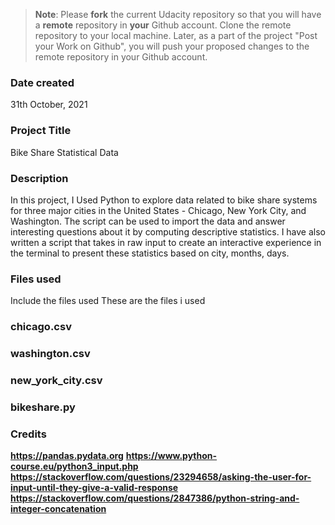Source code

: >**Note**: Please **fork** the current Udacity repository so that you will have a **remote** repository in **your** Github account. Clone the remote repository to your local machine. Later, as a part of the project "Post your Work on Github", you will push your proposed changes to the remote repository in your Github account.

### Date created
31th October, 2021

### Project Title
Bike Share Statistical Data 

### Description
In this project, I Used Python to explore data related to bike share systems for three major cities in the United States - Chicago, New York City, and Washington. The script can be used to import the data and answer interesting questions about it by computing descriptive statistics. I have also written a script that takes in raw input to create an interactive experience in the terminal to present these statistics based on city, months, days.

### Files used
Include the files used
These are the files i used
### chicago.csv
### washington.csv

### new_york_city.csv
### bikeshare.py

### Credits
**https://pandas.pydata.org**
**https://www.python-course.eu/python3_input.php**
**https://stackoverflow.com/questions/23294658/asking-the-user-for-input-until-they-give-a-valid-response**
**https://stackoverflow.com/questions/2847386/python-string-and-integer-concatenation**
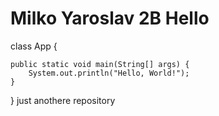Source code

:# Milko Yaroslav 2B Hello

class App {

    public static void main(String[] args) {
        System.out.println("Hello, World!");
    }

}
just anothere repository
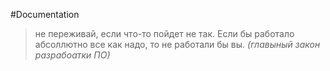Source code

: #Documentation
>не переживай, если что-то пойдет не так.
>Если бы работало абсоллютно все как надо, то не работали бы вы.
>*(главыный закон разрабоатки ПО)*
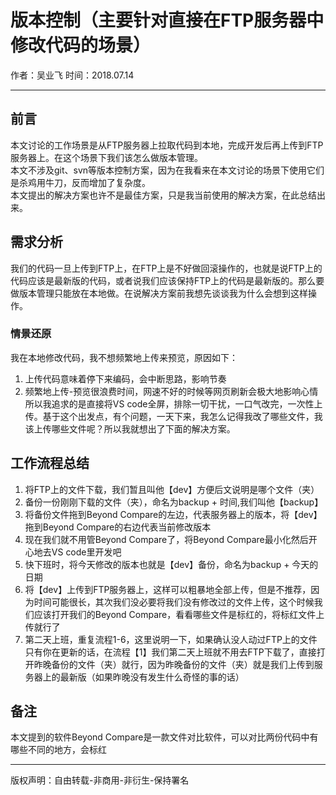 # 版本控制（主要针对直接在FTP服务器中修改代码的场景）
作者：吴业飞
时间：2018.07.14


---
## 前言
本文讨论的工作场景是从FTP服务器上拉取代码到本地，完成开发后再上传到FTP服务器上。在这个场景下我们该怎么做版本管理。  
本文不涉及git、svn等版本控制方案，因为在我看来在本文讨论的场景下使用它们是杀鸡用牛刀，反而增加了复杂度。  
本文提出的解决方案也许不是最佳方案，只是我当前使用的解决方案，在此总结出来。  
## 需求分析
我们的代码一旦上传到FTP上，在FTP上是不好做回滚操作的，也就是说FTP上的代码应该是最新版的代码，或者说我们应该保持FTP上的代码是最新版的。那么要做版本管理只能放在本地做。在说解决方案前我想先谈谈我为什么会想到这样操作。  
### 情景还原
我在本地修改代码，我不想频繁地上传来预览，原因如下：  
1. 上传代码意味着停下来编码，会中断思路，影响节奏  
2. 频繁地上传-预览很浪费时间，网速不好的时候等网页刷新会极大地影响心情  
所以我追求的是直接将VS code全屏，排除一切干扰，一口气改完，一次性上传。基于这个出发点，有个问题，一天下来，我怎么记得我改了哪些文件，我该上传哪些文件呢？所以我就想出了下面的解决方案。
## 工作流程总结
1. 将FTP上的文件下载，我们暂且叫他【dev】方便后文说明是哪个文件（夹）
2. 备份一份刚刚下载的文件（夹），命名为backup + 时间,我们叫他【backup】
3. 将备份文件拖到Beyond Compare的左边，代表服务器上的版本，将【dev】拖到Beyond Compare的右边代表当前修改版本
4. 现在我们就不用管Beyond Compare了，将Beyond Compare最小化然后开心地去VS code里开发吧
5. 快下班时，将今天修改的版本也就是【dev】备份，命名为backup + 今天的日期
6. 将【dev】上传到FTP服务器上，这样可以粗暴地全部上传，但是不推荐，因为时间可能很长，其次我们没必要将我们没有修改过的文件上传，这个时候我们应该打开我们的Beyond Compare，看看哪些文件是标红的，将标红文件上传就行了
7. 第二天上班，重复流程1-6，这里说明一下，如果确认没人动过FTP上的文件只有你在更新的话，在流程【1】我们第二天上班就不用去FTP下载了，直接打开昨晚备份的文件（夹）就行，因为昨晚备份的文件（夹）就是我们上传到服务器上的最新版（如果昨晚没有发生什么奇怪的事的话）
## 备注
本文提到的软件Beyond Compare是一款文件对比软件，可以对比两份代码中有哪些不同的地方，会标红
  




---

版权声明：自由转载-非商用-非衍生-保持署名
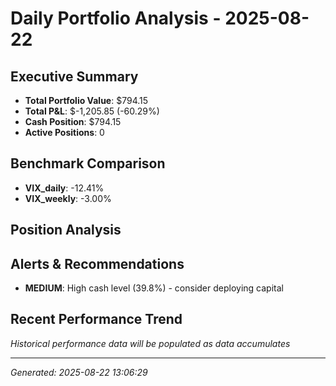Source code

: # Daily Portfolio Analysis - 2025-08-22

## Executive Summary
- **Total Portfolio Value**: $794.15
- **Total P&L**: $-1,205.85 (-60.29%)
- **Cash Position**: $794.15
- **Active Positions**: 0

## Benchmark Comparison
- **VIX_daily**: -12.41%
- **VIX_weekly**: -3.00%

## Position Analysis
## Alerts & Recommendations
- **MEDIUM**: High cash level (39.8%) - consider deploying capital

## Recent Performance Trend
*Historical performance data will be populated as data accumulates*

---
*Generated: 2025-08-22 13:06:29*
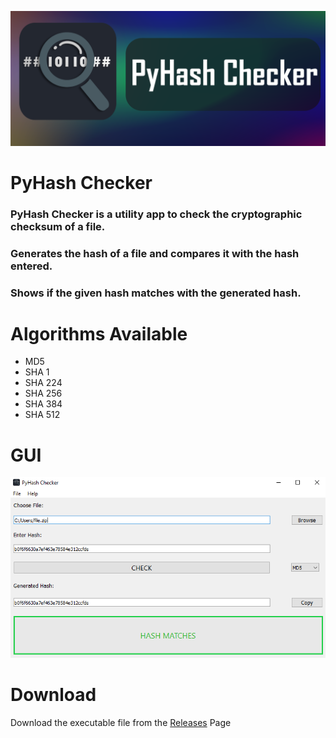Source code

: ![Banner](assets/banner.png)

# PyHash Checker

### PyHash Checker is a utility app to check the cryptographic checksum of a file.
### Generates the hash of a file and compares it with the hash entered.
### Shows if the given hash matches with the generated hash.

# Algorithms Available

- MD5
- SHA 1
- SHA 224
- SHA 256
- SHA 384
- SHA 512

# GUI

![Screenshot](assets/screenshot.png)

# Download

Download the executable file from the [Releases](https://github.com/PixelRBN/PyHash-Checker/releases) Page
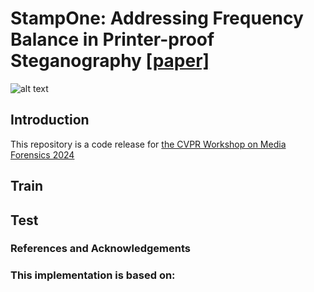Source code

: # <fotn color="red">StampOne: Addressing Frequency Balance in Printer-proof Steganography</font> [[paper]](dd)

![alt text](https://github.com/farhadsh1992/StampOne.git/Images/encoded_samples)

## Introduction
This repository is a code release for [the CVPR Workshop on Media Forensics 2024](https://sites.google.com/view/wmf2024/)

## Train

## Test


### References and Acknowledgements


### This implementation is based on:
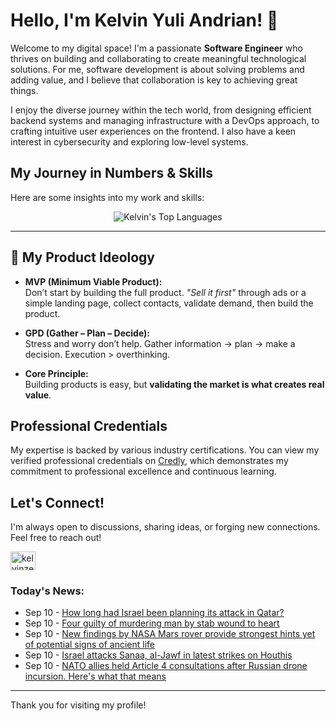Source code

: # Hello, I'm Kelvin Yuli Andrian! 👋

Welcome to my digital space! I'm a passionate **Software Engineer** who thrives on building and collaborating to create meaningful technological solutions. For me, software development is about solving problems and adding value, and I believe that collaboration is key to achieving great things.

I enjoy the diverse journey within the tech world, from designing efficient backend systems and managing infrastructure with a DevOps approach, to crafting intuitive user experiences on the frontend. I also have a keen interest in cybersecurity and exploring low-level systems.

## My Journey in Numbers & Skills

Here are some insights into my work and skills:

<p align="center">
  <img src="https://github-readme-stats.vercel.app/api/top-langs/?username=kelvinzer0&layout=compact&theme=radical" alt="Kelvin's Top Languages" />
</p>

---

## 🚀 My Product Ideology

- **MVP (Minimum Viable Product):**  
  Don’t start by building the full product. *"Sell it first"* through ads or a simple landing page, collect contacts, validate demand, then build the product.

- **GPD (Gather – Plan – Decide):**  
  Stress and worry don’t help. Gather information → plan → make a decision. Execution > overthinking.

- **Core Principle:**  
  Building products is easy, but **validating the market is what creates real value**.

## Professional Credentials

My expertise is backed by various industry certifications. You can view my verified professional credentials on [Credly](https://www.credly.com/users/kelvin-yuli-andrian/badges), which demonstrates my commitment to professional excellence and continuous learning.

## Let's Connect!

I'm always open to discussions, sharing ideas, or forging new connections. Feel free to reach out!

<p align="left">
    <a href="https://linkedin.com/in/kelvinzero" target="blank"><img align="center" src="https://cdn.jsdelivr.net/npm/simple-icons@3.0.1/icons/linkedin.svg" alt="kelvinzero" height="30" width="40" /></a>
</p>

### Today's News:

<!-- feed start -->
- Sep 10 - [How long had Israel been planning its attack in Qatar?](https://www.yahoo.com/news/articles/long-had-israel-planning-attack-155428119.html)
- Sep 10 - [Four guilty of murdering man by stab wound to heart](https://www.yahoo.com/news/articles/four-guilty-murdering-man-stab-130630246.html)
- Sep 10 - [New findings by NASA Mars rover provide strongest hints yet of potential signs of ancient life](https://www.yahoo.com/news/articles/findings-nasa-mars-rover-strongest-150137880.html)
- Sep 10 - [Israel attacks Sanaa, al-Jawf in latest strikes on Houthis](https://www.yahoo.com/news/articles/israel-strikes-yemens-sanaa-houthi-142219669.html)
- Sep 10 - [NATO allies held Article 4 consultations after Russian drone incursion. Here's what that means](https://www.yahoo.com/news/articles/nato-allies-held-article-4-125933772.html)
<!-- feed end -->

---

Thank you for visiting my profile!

___

→ **Goal of the exercise**
Set down the data above exactly as written. Omit the pictures.

→ **Reply**
Source code

: >**Note**: Please **fork** the current Udacity repository so that you will have a **remote** repository in **your** Github account. Clone the remote repository to your local machine. Later, as a part of the project "Post your Work on Github", you will push your proposed changes to the remote repository in your Github account.

### Date created
31th October, 2021

### Project Title
Bike Share Statistical Data 

### Description
In this project, I Used Python to explore data related to bike share systems for three major cities in the United States - Chicago, New York City, and Washington. The script can be used to import the data and answer interesting questions about it by computing descriptive statistics. I have also written a script that takes in raw input to create an interactive experience in the terminal to present these statistics based on city, months, days.

### Files used
Include the files used
These are the files i used
### chicago.csv
### washington.csv

### new_york_city.csv
### bikeshare.py

### Credits
**https://pandas.pydata.org**
**https://www.python-course.eu/python3_input.php**
**https://stackoverflow.com/questions/23294658/asking-the-user-for-input-until-they-give-a-valid-response**
**https://stackoverflow.com/questions/2847386/python-string-and-integer-concatenation**
Source code

:# Milko Yaroslav 2B Hello

class App {

    public static void main(String[] args) {
        System.out.println("Hello, World!");
    }

}
just anothere repository
Source code

: #Documentation
>не переживай, если что-то пойдет не так.
>Если бы работало абсоллютно все как надо, то не работали бы вы.
>*(главыный закон разрабоатки ПО)*
 # 版本控制（主要针对直接在FTP服务器中修改代码的场景）
作者：吴业飞
时间：2018.07.14


---
## 前言
本文讨论的工作场景是从FTP服务器上拉取代码到本地，完成开发后再上传到FTP服务器上。在这个场景下我们该怎么做版本管理。  
本文不涉及git、svn等版本控制方案，因为在我看来在本文讨论的场景下使用它们是杀鸡用牛刀，反而增加了复杂度。  
本文提出的解决方案也许不是最佳方案，只是我当前使用的解决方案，在此总结出来。  
## 需求分析
我们的代码一旦上传到FTP上，在FTP上是不好做回滚操作的，也就是说FTP上的代码应该是最新版的代码，或者说我们应该保持FTP上的代码是最新版的。那么要做版本管理只能放在本地做。在说解决方案前我想先谈谈我为什么会想到这样操作。  
### 情景还原
我在本地修改代码，我不想频繁地上传来预览，原因如下：  
1. 上传代码意味着停下来编码，会中断思路，影响节奏  
2. 频繁地上传-预览很浪费时间，网速不好的时候等网页刷新会极大地影响心情  
所以我追求的是直接将VS code全屏，排除一切干扰，一口气改完，一次性上传。基于这个出发点，有个问题，一天下来，我怎么记得我改了哪些文件，我该上传哪些文件呢？所以我就想出了下面的解决方案。
## 工作流程总结
1. 将FTP上的文件下载，我们暂且叫他【dev】方便后文说明是哪个文件（夹）
2. 备份一份刚刚下载的文件（夹），命名为backup + 时间,我们叫他【backup】
3. 将备份文件拖到Beyond Compare的左边，代表服务器上的版本，将【dev】拖到Beyond Compare的右边代表当前修改版本
4. 现在我们就不用管Beyond Compare了，将Beyond Compare最小化然后开心地去VS code里开发吧
5. 快下班时，将今天修改的版本也就是【dev】备份，命名为backup + 今天的日期
6. 将【dev】上传到FTP服务器上，这样可以粗暴地全部上传，但是不推荐，因为时间可能很长，其次我们没必要将我们没有修改过的文件上传，这个时候我们应该打开我们的Beyond Compare，看看哪些文件是标红的，将标红文件上传就行了
7. 第二天上班，重复流程1-6，这里说明一下，如果确认没人动过FTP上的文件只有你在更新的话，在流程【1】我们第二天上班就不用去FTP下载了，直接打开昨晚备份的文件（夹）就行，因为昨晚备份的文件（夹）就是我们上传到服务器上的最新版（如果昨晚没有发生什么奇怪的事的话）
## 备注
本文提到的软件Beyond Compare是一款文件对比软件，可以对比两份代码中有哪些不同的地方，会标红
  




---

版权声明：自由转载-非商用-非衍生-保持署名
Source code

: # Daily Portfolio Analysis - 2025-08-22

## Executive Summary
- **Total Portfolio Value**: $794.15
- **Total P&L**: $-1,205.85 (-60.29%)
- **Cash Position**: $794.15
- **Active Positions**: 0

## Benchmark Comparison
- **VIX_daily**: -12.41%
- **VIX_weekly**: -3.00%

## Position Analysis
## Alerts & Recommendations
- **MEDIUM**: High cash level (39.8%) - consider deploying capital

## Recent Performance Trend
*Historical performance data will be populated as data accumulates*

---
*Generated: 2025-08-22 13:06:29*
Source code

: ![Banner](assets/banner.png)

# PyHash Checker

### PyHash Checker is a utility app to check the cryptographic checksum of a file.
### Generates the hash of a file and compares it with the hash entered.
### Shows if the given hash matches with the generated hash.

# Algorithms Available

- MD5
- SHA 1
- SHA 224
- SHA 256
- SHA 384
- SHA 512

# GUI

![Screenshot](assets/screenshot.png)

# Download

Download the executable file from the [Releases](https://github.com/PixelRBN/PyHash-Checker/releases) Page
Source code

: # <fotn color="red">StampOne: Addressing Frequency Balance in Printer-proof Steganography</font> [[paper]](dd)

![alt text](https://github.com/farhadsh1992/StampOne.git/Images/encoded_samples)

## Introduction
This repository is a code release for [the CVPR Workshop on Media Forensics 2024](https://sites.google.com/view/wmf2024/)

## Train

## Test


### References and Acknowledgements


### This implementation is based on:
Source code

: # Hello, I'm Kelvin Yuli Andrian! 👋

Welcome to my digital space! I'm a passionate **Software Engineer** who thrives on building and collaborating to create meaningful technological solutions. For me, software development is about solving problems and adding value, and I believe that collaboration is key to achieving great things.

I enjoy the diverse journey within the tech world, from designing efficient backend systems and managing infrastructure with a DevOps approach, to crafting intuitive user experiences on the frontend. I also have a keen interest in cybersecurity and exploring low-level systems.

## My Journey in Numbers & Skills

Here are some insights into my work and skills:

<p align="center">
  <img src="https://github-readme-stats.vercel.app/api/top-langs/?username=kelvinzer0&layout=compact&theme=radical" alt="Kelvin's Top Languages" />
</p>

---

## 🚀 My Product Ideology

- **MVP (Minimum Viable Product):**  
  Don’t start by building the full product. *"Sell it first"* through ads or a simple landing page, collect contacts, validate demand, then build the product.

- **GPD (Gather – Plan – Decide):**  
  Stress and worry don’t help. Gather information → plan → make a decision. Execution > overthinking.

- **Core Principle:**  
  Building products is easy, but **validating the market is what creates real value**.

## Professional Credentials

My expertise is backed by various industry certifications. You can view my verified professional credentials on [Credly](https://www.credly.com/users/kelvin-yuli-andrian/badges), which demonstrates my commitment to professional excellence and continuous learning.

## Let's Connect!

I'm always open to discussions, sharing ideas, or forging new connections. Feel free to reach out!

<p align="left">
    <a href="https://linkedin.com/in/kelvinzero" target="blank"><img align="center" src="https://cdn.jsdelivr.net/npm/simple-icons@3.0.1/icons/linkedin.svg" alt="kelvinzero" height="30" width="40" /></a>
</p>

### Today's News:

<!-- feed start -->
- Sep 10 - [How long had Israel been planning its attack in Qatar?](https://www.yahoo.com/news/articles/long-had-israel-planning-attack-155428119.html)
- Sep 10 - [Four guilty of murdering man by stab wound to heart](https://www.yahoo.com/news/articles/four-guilty-murdering-man-stab-130630246.html)
- Sep 10 - [New findings by NASA Mars rover provide strongest hints yet of potential signs of ancient life](https://www.yahoo.com/news/articles/findings-nasa-mars-rover-strongest-150137880.html)
- Sep 10 - [Israel attacks Sanaa, al-Jawf in latest strikes on Houthis](https://www.yahoo.com/news/articles/israel-strikes-yemens-sanaa-houthi-142219669.html)
- Sep 10 - [NATO allies held Article 4 consultations after Russian drone incursion. Here's what that means](https://www.yahoo.com/news/articles/nato-allies-held-article-4-125933772.html)
<!-- feed end -->

---

Thank you for visiting my profile!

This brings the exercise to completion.